Collected data
================
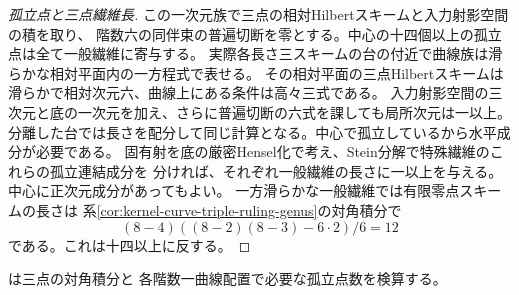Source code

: \begin{proof}[孤立点と三点繊維長]
この一次元族で三点の相対Hilbertスキームと入力射影空間の積を取り、
階数六の同伴束の普遍切断を零とする。中心の十四個以上の孤立点は全て一般繊維に寄与する。
実際各長さ三スキームの台の付近で曲線族は滑らかな相対平面内の一方程式で表せる。
その相対平面の三点Hilbertスキームは滑らかで相対次元六、曲線上にある条件は高々三式である。
入力射影空間の三次元と底の一次元を加え、さらに普遍切断の六式を課しても局所次元は一以上。
分離した台では長さを配分して同じ計算となる。中心で孤立しているから水平成分が必要である。
固有射を底の厳密Hensel化で考え、Stein分解で特殊繊維のこれらの孤立連結成分を
分ければ、それぞれ一般繊維の長さに一以上を与える。中心に正次元成分があってもよい。
一方滑らかな一般繊維では有限零点スキームの長さは
系\ref{cor:kernel-curve-triple-ruling-genus}の対角積分で
\[
         (8-4)((8-2)(8-3)-6\cdot2)/6=12
\]
である。これは十四以上に反する。
\end{proof}
 は三点の対角積分と
各階数一曲線配置で必要な孤立点数を検算する。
================
• Problem statement:
An exact restatement of every record is required. Omit the images.

• Expected answer:
Source code

: \begin{proof}[孤立点と三点繊維長]
この一次元族で三点の相対Hilbertスキームと入力射影空間の積を取り、
階数六の同伴束の普遍切断を零とする。中心の十四個以上の孤立点は全て一般繊維に寄与する。
実際各長さ三スキームの台の付近で曲線族は滑らかな相対平面内の一方程式で表せる。
その相対平面の三点Hilbertスキームは滑らかで相対次元六、曲線上にある条件は高々三式である。
入力射影空間の三次元と底の一次元を加え、さらに普遍切断の六式を課しても局所次元は一以上。
分離した台では長さを配分して同じ計算となる。中心で孤立しているから水平成分が必要である。
固有射を底の厳密Hensel化で考え、Stein分解で特殊繊維のこれらの孤立連結成分を
分ければ、それぞれ一般繊維の長さに一以上を与える。中心に正次元成分があってもよい。
一方滑らかな一般繊維では有限零点スキームの長さは
系\ref{cor:kernel-curve-triple-ruling-genus}の対角積分で
\[
         (8-4)((8-2)(8-3)-6\cdot2)/6=12
\]
である。これは十四以上に反する。
\end{proof}
 は三点の対角積分と
各階数一曲線配置で必要な孤立点数を検算する。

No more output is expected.